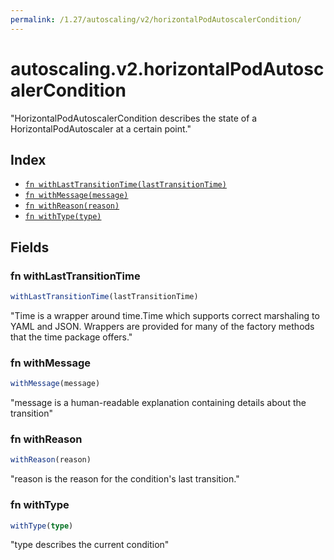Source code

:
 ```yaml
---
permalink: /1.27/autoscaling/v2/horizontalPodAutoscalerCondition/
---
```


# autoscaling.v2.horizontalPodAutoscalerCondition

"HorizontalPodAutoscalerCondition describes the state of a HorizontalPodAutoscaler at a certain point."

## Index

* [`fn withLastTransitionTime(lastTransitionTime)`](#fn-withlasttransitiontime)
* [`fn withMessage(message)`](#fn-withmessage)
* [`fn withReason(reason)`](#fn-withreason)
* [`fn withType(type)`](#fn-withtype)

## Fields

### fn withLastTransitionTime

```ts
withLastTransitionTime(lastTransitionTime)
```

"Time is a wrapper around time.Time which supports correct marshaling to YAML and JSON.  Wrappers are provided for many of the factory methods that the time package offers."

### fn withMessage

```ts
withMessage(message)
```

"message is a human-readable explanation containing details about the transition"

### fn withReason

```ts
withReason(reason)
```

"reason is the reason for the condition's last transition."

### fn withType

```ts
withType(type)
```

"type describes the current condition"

* * *

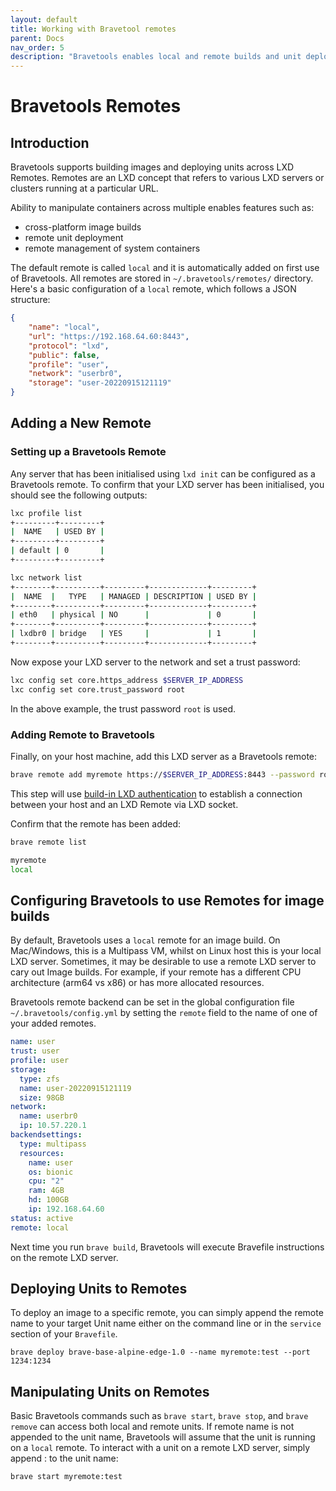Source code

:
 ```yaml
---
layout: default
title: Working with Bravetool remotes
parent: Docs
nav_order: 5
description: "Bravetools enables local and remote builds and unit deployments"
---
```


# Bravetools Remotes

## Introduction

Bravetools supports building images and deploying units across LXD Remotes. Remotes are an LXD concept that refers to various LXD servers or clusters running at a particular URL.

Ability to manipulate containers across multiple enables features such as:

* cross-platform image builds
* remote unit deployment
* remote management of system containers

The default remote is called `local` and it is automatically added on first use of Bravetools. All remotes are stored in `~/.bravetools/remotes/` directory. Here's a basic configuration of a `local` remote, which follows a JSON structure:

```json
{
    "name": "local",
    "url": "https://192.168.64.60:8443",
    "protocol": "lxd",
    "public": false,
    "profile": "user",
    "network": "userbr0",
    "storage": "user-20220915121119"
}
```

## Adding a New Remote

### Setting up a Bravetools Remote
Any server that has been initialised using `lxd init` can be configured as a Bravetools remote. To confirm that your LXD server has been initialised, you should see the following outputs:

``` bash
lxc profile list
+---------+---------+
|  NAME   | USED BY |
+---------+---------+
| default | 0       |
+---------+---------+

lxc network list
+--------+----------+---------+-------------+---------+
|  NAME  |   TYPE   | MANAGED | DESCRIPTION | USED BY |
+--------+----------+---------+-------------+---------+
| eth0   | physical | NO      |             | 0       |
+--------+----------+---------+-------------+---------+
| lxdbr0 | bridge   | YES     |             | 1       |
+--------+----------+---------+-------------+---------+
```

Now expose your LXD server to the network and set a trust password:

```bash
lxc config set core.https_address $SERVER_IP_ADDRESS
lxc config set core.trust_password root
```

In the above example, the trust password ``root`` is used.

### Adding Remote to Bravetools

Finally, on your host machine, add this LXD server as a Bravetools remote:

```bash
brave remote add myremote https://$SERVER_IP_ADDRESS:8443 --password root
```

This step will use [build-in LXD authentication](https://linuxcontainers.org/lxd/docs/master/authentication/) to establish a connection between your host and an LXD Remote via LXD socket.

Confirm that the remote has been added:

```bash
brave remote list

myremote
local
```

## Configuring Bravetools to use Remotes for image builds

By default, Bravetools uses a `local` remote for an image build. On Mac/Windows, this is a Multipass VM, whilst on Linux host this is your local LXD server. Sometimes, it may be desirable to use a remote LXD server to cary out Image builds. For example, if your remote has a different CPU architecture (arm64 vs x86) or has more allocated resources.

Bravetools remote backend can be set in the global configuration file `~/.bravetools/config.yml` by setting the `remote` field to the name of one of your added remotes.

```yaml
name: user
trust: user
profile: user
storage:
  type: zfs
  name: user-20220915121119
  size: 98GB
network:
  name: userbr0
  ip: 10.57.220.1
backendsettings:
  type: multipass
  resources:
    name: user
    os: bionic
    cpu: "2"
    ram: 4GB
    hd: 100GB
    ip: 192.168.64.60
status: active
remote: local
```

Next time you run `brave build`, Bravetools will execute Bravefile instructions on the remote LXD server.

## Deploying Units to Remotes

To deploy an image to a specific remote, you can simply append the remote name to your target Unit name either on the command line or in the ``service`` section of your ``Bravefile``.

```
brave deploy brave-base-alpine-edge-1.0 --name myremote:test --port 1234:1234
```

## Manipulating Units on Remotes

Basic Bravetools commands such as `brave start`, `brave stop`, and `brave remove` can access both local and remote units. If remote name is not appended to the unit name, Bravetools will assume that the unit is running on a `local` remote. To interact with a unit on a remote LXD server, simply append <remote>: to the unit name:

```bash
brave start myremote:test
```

* * *

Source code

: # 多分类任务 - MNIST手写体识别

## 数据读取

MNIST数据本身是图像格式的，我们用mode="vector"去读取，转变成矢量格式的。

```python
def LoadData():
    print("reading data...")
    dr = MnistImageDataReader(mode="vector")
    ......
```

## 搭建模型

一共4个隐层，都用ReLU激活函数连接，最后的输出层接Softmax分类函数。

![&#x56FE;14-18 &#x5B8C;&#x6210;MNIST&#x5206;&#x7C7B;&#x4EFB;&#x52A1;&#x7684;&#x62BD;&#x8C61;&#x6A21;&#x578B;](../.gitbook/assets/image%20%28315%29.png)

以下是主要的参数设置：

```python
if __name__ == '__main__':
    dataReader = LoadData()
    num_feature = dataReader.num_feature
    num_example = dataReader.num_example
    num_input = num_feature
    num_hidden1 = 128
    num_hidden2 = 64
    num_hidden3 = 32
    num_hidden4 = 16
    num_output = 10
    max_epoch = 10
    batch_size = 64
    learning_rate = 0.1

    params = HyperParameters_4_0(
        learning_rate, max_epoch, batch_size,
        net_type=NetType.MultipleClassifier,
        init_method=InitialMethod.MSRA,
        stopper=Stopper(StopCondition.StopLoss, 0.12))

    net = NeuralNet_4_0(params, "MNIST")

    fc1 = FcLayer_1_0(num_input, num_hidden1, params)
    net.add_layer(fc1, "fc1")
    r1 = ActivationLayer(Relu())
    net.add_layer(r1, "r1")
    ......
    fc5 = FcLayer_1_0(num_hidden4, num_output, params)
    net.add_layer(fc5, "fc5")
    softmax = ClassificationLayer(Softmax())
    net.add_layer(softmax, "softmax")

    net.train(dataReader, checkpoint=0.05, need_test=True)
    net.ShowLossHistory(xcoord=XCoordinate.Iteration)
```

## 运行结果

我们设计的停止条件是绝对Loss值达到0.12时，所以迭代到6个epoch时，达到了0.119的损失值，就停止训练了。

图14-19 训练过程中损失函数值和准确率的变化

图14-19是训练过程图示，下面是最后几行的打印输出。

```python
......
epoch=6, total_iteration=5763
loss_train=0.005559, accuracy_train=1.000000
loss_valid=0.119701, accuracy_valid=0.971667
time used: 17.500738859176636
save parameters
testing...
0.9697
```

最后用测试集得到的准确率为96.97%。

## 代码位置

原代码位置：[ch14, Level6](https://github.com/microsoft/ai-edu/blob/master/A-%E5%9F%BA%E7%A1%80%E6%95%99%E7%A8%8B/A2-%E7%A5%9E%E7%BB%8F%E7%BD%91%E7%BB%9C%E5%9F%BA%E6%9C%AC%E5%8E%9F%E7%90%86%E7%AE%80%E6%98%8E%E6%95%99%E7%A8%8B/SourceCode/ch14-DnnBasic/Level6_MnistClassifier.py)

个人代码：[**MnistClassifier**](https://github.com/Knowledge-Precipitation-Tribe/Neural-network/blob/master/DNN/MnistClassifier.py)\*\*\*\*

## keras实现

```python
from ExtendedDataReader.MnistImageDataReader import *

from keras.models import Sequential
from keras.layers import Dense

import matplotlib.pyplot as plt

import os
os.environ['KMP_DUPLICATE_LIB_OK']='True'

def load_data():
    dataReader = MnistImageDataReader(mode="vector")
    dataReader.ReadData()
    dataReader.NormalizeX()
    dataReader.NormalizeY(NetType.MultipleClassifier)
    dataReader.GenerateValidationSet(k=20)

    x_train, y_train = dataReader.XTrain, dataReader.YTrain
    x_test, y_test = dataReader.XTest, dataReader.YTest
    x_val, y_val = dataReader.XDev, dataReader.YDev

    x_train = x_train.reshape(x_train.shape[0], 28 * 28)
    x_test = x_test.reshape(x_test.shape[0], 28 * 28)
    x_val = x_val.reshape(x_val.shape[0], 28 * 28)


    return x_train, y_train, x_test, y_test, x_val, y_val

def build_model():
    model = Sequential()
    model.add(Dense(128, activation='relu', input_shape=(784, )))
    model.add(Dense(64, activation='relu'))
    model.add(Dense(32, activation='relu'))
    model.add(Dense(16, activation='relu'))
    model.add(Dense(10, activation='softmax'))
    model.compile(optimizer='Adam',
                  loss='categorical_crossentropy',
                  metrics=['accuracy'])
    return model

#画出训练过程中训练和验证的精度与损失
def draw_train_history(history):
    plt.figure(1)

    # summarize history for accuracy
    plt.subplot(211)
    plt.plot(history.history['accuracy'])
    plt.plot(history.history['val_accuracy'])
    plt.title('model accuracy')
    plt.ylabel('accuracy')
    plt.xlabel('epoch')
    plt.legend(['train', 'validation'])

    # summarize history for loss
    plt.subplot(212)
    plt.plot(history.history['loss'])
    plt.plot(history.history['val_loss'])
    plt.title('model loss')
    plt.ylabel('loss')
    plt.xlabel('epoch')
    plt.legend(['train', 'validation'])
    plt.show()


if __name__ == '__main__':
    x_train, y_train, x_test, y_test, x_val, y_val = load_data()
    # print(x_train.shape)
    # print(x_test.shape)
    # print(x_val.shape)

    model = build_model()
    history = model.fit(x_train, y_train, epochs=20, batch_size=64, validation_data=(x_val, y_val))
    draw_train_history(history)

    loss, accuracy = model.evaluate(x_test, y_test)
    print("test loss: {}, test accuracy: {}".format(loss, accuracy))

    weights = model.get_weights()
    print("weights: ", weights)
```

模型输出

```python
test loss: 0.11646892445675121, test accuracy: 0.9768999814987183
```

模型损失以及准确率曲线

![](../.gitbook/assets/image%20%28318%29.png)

# ACTION ITEM:
Using the listing above, pull out all lines that hold the word "across".

# YOUR SOLUTION:
Bravetools supports building images and deploying units across LXD Remotes. Remotes are an LXD concept that refers to various LXD servers or clusters running at a particular URL.
Ability to manipulate containers across multiple enables features such as:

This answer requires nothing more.